• [What to work on]: Below are records. Find each line in them that holds the word "generated" and copy it.

• [Data shown]:
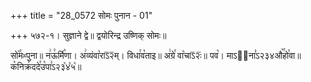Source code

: +++
title = "28_0572 सोमः पुनान - 01"

+++
५७२-१। सुज्ञाने द्वे॥ द्वयोरिन्द्र उष्णिक् सोमः॥

सो꣥꣯मᳲपुना॥ न꣢ऊ꣯र्मि꣡णा। अ꣢व्यंवा꣡राऽ᳒२᳒म्। विधा꣯व꣡ताइ॥ अ꣢ग्रे꣯ वा꣡चाऽ᳒२ः᳒॥ पव꣡। माऽ२᳐ना꣣ऽ२३४औ꣥꣯हो꣯वा॥ क꣡निक्र꣢ददे꣯उ꣡पा꣣ऽ२३꣡४꣡५꣡॥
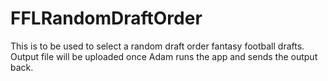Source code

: # FFLRandomDraftOrder
This is to be used to select a random draft order fantasy football drafts.
Output file will be uploaded once Adam runs the app and sends the output back.
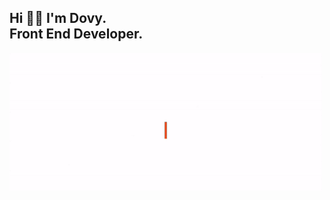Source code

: 
<h2>Hi 👋🏻 I'm Dovy.<br>Front End Developer.</h2>

<img src="https://github.com/justdovy/justdovy/blob/main/banner_execute.gif" width="500px">
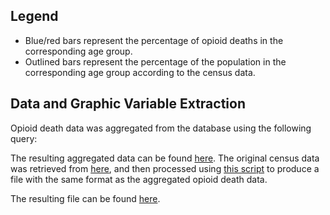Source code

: ## Legend

- Blue/red bars represent the percentage of opioid deaths in the corresponding age group.  
- Outlined bars represent the percentage of the population in the corresponding age group according to the census data.

## Data and Graphic Variable Extraction

Opioid death data was aggregated from the database using the following query:

The resulting aggregated data can be found [here](assets/generated/vis2-data/death-counts.csv).
The original census data was retrieved from <a href="https://factfinder.census.gov/bkmk/table/1.0/en/ACS/17_1YR/S0101/0500000US18097" target="_blank">here</a>, and then processed using <a href="https://github.com/cns-iu/a2agc-dataset/tree/main/data-processor/src/visualization2/census_data.py" target="_blank">this script</a> to produce a file with the same format as the aggregated opioid death data.

The resulting file can be found [here](assets/generated/vis2-data/census-counts.csv).
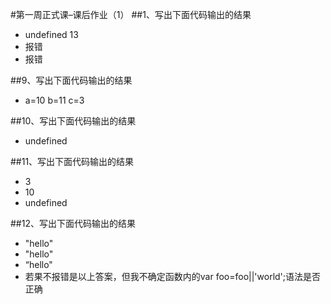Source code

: #第一周正式课–课后作业（1）
##1、写出下面代码输出的结果
- undefined   13
- 报错 
- 报错 

##9、写出下面代码输出的结果
- a=10 b=11 c=3

##10、写出下面代码输出的结果
- undefined

##11、写出下面代码输出的结果
- 3
- 10
- undefined

##12、写出下面代码输出的结果
- "hello"
- "hello"
- “hello"
- 若果不报错是以上答案，但我不确定函数内的var foo=foo||'world';语法是否正确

• [Response to the task]:
The resulting aggregated data can be found [here](assets/generated/vis2-data/death-counts.csv).
The resulting file can be found [here](assets/generated/vis2-data/census-counts.csv).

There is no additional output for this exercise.